В доме на тот момент действительно лежало раскроенное платье «на заказ». Было оно, естественно, из крепдешина – бабушке заказывали исключительно из дорогих материалов, потому что она была портниха высокого класса. Самое ужасное, что кроме этого раскроенного платья, в доме находился еще один «отрез» (так тогда называли) крепдешина – его принесла накануне заказчица. Бабушка не хотела брать новый заказ, не выполнив первый, однако заказчица настаивала, просила едва не слезно. И бабушка сдалась – взяла, пообещав, что начнет шить сразу после того, как сошьет уже раскроенное. То есть в доме шились сразу два крепдешиновых платья! Если бы их нашли, последствия могли оказаться тяжелыми.

Я не знаю, почему все это – раскроенное платье и чужой «отрез» – оказалось под матрацем. Возможно, бабушка всегда прятала свою незаконную работу под матрац. Возможно, она успела спрятать улики, заметив в окно приближение процессии. Мама рассказывала мне, что когда «комиссия» вошла в дом, она сразу же села на эту кровать, на то самое место, под которым был спрятан чужой крепдешин. В бабушкином крохотном домике не было прихожей, с улицы входили в кухню, да, по сути и комната была отгорожена от кухни только печкой. При виде входящих «гостей» мама опустилась на кровать, возможно, просто от испуга, а возможно, интуитивно почувствовав, что надо как-то крепдешин прикрыть, хотя бы своим телом. И сидела там ни жива, ни мертва, бледная, со сжатыми губами, все время обыска. Более крепкая духом бабушка показывала «гостям», что они желают посмотреть: открывала шкаф, тумбочку, разворошила диван.

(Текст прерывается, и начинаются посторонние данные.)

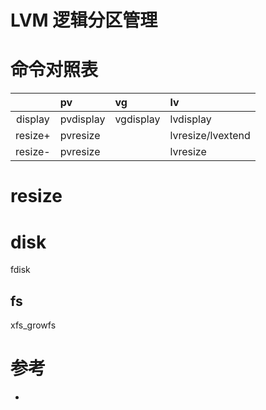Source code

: LVM 逻辑分区管理
===============

# 命令对照表

|         | pv        | vg        | lv                |
|:-------:|:--------- |:--------- |:----------------- |
| display | pvdisplay | vgdisplay | lvdisplay         |
| resize+ | pvresize  |           | lvresize/lvextend |
| resize- | pvresize  |           | lvresize          |


# resize

# disk
fdisk

## fs
xfs_growfs


# 参考
 * []()
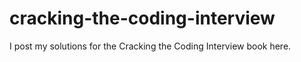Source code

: # cracking-the-coding-interview
I post my solutions for the Cracking the Coding Interview book here. 
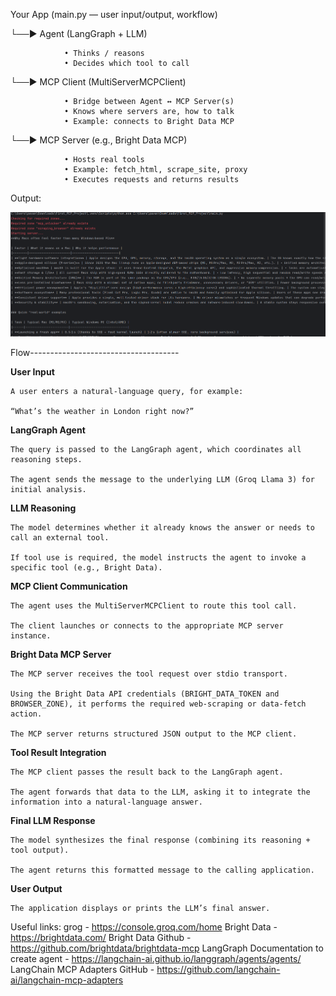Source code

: Your App (main.py — user input/output, workflow)

└──► Agent (LangGraph + LLM)

                • Thinks / reasons  
                • Decides which tool to call  
            
└──► MCP Client (MultiServerMCPClient)

                • Bridge between Agent ↔ MCP Server(s)
                • Knows where servers are, how to talk
                • Example: connects to Bright Data MCP

└──► MCP Server (e.g., Bright Data MCP)

                • Hosts real tools  
                • Example: fetch_html, scrape_site, proxy  
                • Executes requests and returns results

Output:

![img.png](img.png)

Flow-------------------------------------

**User Input**

    A user enters a natural-language query, for example:

    “What’s the weather in London right now?”

**LangGraph Agent**

    The query is passed to the LangGraph agent, which coordinates all reasoning steps.

    The agent sends the message to the underlying LLM (Groq Llama 3) for initial analysis.

**LLM Reasoning**

    The model determines whether it already knows the answer or needs to call an external tool.

    If tool use is required, the model instructs the agent to invoke a specific tool (e.g., Bright Data).

**MCP Client Communication**

    The agent uses the MultiServerMCPClient to route this tool call.

    The client launches or connects to the appropriate MCP server instance.

**Bright Data MCP Server**

    The MCP server receives the tool request over stdio transport.

    Using the Bright Data API credentials (BRIGHT_DATA_TOKEN and BROWSER_ZONE), it performs the required web-scraping or data-fetch action.

    The MCP server returns structured JSON output to the MCP client.

**Tool Result Integration**

    The MCP client passes the result back to the LangGraph agent.

    The agent forwards that data to the LLM, asking it to integrate the information into a natural-language answer.

**Final LLM Response**

    The model synthesizes the final response (combining its reasoning + tool output).

    The agent returns this formatted message to the calling application.

**User Output**

    The application displays or prints the LLM’s final answer.


Useful links:
grog - https://console.groq.com/home
Bright Data - https://brightdata.com/
Bright Data Github - https://github.com/brightdata/brightdata-mcp
LangGraph Documentation to create agent - https://langchain-ai.github.io/langgraph/agents/agents/
LangChain MCP Adapters GitHub - https://github.com/langchain-ai/langchain-mcp-adapters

Что случилось бы, если б «комиссия» нашла тот раскроенный крепдешин? Ну, оштрафовали бы. Не знаю на какую сумму. Еще отобрали бы чужой крепдешин и чужое раскроенное платье, а возможно, и швейную машинку. Кроме швейной машинки ничего ценного у бабушки не имелось. Ножная швейная машинка «Зингер» была куплена ею после войны. Точно такая же машина «Зингер» пропала у бабушки в период оккупации Смоленска. Она эвакуировалась в июле 1941 года в Татарстан, на Волгу, а когда вернулась в Смоленск в сорок третьем, после освобождения, никаких вещей здесь не оставалось. И не могло остаться: Смоленск весь был сожжен. Другие вещи восстанавливать, конечно, у нее не было сил и средств, но машинку как необходимое орудие труда восстановила.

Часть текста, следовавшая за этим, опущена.